(Dataset Opens)
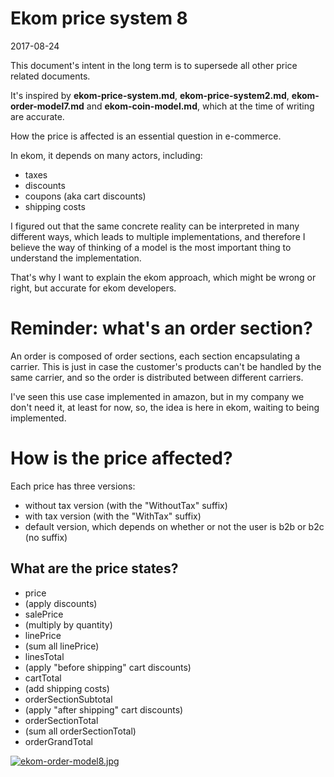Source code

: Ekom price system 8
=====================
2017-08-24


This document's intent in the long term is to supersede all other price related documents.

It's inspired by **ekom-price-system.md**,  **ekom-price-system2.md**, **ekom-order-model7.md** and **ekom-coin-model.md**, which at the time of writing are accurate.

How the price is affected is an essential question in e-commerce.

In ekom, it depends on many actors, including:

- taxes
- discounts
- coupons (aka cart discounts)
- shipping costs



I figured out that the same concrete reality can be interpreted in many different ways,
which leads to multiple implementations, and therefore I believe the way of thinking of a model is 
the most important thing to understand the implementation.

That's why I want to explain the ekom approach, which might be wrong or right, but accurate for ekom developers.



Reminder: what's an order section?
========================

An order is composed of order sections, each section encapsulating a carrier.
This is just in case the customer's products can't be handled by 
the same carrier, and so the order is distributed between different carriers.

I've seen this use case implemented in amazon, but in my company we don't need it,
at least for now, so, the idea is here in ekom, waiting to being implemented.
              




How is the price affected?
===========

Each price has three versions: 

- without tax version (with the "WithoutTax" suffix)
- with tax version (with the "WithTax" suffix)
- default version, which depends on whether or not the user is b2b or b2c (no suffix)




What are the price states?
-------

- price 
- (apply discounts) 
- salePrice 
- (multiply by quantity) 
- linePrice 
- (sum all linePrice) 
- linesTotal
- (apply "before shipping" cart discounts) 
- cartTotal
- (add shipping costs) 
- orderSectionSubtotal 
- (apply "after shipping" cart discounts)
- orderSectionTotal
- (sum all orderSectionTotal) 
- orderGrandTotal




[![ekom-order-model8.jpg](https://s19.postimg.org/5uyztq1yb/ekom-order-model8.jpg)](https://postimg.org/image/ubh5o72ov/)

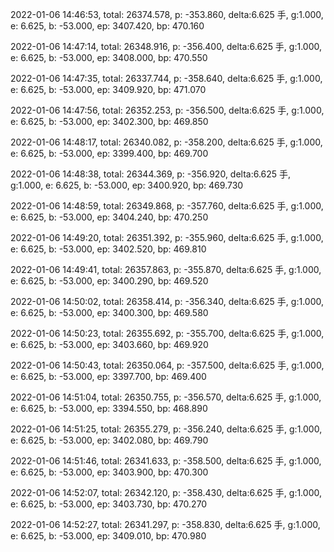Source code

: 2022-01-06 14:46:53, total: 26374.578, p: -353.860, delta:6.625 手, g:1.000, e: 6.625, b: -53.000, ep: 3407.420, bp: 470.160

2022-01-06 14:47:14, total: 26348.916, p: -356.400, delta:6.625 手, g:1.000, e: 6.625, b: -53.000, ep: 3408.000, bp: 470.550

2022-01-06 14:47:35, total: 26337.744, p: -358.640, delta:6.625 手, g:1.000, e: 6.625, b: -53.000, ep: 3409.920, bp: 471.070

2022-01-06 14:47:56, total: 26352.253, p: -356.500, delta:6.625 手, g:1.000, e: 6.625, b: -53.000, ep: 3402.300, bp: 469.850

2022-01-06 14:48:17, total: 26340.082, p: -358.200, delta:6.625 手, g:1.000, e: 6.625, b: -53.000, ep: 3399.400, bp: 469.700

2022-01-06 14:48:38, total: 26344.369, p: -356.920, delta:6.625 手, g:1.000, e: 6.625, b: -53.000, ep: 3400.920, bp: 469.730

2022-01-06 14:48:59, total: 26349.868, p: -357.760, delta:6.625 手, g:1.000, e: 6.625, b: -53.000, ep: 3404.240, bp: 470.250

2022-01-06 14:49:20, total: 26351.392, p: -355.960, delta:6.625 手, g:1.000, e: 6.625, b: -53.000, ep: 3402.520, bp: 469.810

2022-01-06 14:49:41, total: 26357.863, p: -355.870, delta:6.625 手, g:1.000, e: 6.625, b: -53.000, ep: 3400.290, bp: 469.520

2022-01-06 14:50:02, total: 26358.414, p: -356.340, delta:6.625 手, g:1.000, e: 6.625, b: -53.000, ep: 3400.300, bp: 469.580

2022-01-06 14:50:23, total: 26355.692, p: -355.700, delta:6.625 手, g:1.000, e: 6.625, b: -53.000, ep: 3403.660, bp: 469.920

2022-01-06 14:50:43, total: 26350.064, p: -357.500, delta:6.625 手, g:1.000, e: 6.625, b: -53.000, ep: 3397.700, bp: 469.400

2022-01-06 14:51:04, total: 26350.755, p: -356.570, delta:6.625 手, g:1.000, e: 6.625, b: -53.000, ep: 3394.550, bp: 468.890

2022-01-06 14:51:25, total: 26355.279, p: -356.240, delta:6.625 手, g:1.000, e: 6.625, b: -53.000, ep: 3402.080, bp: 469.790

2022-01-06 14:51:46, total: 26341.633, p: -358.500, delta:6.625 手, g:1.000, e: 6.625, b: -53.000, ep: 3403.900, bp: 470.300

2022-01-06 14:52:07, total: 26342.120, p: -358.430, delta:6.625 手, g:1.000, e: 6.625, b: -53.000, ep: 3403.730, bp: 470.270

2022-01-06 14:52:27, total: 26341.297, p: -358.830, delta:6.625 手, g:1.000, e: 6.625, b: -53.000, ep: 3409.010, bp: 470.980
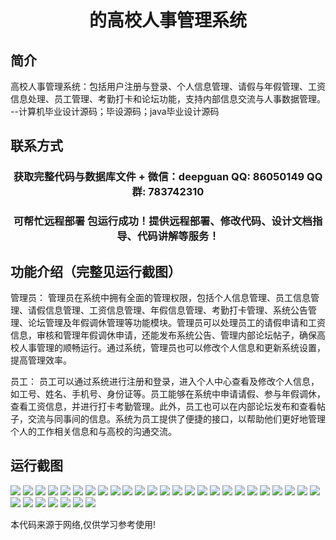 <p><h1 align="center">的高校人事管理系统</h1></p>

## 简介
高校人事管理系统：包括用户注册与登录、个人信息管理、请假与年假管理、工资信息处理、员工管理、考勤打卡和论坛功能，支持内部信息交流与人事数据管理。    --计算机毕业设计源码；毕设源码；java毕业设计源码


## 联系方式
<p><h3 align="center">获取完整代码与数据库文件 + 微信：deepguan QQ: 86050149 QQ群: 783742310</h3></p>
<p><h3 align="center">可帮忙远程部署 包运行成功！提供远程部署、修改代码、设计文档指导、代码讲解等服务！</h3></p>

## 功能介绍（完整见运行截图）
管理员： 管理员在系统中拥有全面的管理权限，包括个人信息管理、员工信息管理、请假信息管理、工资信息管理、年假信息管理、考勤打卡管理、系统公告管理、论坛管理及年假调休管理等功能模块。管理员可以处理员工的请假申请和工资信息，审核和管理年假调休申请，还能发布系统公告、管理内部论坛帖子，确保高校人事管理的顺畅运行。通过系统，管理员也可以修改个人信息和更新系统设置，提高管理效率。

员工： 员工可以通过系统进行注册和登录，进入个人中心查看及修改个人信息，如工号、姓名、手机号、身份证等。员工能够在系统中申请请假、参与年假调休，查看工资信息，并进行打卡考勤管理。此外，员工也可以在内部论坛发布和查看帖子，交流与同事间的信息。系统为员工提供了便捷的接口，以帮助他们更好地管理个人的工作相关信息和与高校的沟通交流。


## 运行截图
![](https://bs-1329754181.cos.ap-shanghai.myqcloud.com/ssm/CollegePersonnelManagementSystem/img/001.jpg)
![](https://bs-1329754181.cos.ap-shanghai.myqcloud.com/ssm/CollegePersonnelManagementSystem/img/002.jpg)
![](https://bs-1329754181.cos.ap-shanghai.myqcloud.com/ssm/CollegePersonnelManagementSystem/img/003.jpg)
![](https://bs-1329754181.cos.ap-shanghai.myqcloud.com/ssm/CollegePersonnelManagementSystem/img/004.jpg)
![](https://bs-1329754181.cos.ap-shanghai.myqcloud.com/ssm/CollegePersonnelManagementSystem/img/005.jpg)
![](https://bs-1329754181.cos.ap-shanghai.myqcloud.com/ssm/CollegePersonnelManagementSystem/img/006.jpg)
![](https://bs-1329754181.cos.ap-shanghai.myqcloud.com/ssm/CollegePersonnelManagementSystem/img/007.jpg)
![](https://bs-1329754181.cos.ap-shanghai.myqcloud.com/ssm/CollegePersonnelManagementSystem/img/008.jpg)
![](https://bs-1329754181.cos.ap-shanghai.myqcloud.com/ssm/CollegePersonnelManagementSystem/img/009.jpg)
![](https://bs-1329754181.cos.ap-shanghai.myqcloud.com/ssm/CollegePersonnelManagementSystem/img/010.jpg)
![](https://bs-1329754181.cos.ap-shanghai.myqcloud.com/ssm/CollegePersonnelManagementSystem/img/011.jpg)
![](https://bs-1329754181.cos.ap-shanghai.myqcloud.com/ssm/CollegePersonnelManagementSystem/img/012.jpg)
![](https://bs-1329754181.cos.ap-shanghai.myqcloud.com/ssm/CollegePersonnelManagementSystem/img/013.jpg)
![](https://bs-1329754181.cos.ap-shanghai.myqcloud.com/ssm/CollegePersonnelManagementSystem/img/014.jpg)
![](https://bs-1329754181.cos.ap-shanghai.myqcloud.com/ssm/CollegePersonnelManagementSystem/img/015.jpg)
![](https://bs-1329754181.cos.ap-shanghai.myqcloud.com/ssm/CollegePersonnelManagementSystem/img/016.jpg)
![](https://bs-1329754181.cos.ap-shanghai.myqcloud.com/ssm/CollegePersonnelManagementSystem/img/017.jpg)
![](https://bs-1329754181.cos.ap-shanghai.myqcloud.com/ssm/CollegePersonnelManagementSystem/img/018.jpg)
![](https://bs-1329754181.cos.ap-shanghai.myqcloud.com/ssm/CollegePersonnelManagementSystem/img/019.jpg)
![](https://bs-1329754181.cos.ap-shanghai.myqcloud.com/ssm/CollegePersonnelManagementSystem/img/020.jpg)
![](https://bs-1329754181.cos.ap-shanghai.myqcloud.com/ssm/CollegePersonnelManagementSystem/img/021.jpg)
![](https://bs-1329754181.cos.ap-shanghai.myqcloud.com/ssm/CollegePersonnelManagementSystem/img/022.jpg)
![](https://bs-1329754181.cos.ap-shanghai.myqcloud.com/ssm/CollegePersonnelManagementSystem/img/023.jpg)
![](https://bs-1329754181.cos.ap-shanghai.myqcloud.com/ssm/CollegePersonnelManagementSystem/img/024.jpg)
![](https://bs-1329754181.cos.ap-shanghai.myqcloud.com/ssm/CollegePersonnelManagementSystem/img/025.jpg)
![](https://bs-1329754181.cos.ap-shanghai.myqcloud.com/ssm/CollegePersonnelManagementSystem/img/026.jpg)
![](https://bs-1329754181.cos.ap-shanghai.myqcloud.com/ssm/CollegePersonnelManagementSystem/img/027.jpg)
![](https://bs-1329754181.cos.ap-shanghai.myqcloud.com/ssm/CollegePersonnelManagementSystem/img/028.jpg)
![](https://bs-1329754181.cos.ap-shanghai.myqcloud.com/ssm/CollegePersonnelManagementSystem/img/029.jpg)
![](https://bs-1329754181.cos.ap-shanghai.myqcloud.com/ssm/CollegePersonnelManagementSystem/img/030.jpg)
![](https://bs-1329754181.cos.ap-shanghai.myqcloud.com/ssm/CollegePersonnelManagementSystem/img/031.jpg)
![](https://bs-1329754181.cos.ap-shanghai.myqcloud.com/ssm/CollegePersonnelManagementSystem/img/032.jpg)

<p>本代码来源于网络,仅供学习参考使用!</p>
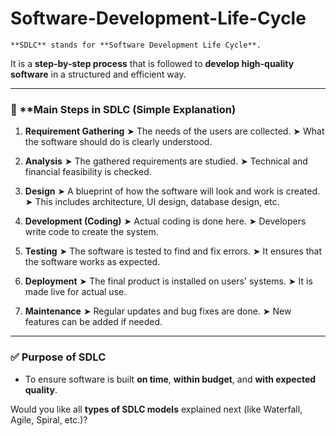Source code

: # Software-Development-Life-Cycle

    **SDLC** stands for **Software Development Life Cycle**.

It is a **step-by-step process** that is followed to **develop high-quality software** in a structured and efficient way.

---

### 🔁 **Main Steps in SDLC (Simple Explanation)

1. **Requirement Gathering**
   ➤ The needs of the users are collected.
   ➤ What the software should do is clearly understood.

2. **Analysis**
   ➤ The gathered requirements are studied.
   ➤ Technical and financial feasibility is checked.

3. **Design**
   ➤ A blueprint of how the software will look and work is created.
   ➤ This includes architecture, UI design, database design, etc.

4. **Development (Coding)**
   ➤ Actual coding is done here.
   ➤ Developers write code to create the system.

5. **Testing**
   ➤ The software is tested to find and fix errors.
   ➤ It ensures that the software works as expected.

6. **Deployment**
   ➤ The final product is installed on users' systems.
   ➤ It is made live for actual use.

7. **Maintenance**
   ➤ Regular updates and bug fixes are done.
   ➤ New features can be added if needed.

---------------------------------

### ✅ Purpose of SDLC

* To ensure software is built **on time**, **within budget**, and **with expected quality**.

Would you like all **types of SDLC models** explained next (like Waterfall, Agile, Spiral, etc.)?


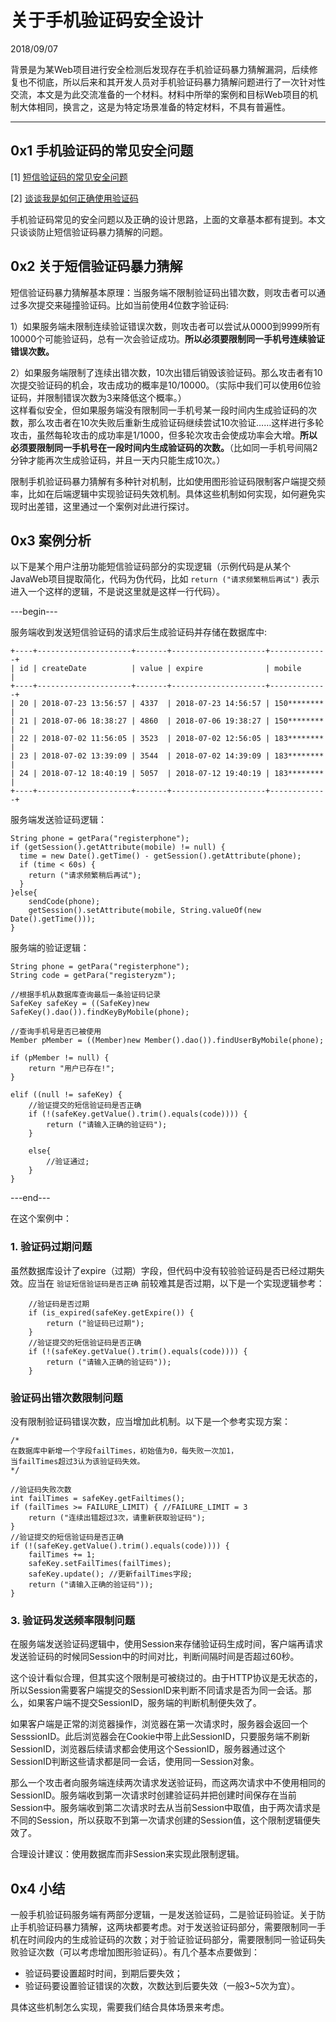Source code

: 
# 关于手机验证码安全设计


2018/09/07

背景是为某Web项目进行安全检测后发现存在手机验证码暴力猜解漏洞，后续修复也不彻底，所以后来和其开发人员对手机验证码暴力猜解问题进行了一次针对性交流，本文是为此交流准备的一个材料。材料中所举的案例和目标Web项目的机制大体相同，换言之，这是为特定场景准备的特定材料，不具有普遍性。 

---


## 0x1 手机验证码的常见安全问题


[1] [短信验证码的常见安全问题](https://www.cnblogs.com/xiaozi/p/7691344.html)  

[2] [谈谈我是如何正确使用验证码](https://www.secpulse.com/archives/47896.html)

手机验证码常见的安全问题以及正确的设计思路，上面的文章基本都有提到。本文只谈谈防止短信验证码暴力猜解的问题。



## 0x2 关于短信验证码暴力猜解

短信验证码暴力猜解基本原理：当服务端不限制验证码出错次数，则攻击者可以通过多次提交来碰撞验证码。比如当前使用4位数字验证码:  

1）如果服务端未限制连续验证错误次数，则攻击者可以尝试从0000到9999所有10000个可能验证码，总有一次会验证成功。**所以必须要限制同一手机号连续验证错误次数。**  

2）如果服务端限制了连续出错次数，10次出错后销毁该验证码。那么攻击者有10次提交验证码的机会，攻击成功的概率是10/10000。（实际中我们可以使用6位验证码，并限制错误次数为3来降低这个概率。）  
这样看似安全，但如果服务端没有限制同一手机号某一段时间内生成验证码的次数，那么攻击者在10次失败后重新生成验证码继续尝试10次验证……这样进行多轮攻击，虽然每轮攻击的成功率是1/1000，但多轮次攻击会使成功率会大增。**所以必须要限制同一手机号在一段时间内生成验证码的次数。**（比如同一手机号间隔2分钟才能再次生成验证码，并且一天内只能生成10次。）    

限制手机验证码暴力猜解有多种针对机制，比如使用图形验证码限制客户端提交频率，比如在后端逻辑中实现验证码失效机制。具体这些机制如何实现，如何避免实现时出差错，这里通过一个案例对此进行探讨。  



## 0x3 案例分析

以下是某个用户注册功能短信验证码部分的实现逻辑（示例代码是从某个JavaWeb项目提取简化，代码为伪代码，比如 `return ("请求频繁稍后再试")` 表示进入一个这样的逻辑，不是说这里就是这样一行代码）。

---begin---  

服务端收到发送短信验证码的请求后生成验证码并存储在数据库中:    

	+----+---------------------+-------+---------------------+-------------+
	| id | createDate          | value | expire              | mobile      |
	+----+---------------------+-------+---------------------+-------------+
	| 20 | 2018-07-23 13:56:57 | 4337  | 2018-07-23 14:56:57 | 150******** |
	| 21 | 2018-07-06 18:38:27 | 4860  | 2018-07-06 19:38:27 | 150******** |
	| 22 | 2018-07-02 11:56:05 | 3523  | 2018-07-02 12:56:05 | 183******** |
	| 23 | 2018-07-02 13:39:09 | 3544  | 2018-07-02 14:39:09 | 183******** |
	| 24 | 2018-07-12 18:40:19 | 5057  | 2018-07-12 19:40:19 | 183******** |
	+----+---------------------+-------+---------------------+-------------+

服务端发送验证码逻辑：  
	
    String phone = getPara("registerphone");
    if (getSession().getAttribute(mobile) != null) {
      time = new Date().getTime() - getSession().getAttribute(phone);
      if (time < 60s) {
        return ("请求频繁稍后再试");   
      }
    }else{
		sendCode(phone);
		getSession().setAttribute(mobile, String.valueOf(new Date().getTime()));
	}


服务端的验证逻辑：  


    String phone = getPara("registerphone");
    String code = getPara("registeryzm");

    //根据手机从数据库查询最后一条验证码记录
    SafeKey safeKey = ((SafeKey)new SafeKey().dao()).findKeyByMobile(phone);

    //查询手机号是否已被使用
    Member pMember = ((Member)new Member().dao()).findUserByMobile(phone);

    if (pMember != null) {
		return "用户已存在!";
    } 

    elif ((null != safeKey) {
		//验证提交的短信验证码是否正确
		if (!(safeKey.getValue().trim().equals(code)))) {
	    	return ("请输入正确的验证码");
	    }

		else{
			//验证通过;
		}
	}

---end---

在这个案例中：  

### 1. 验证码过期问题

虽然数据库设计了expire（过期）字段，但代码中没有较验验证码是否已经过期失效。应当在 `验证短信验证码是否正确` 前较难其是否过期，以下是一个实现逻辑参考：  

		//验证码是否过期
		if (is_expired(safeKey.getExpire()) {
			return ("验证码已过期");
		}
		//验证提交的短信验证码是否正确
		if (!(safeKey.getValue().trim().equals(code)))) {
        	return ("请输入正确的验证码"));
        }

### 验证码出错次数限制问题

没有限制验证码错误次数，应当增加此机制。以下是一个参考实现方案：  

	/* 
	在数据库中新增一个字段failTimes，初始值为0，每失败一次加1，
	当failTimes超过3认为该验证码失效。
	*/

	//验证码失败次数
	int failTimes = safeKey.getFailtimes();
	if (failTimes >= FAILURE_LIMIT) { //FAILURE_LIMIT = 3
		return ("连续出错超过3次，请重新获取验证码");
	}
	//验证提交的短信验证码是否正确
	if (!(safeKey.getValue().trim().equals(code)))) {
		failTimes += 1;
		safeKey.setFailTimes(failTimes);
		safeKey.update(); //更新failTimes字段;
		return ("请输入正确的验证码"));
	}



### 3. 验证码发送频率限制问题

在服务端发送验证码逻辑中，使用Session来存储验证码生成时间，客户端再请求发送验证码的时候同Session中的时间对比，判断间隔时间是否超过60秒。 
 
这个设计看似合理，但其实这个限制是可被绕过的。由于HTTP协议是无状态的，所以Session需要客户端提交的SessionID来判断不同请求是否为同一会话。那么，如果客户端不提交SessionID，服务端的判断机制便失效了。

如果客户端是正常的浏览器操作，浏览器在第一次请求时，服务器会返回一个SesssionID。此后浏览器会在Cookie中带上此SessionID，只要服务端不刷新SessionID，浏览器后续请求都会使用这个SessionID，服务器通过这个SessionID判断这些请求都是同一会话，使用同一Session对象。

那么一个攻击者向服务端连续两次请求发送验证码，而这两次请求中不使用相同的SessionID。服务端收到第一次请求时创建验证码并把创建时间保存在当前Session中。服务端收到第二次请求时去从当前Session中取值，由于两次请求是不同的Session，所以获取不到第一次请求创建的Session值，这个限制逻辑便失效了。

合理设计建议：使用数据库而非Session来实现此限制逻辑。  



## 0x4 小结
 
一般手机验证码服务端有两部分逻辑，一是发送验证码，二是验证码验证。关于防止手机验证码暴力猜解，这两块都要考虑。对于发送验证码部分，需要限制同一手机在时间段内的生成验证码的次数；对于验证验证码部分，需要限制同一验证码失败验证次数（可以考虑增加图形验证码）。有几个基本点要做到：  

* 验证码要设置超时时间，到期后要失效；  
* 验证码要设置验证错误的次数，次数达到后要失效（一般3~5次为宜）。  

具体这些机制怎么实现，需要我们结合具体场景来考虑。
(Dataset Closes)
* **What you should do**
Print again, exactly, the lines of the records above from the first line through the line with "How the price". No pictures.

* **Exercise output**
Source code

: Ekom price system 8
=====================
2017-08-24


This document's intent in the long term is to supersede all other price related documents.

It's inspired by **ekom-price-system.md**,  **ekom-price-system2.md**, **ekom-order-model7.md** and **ekom-coin-model.md**, which at the time of writing are accurate.

How the price is affected is an essential question in e-commerce.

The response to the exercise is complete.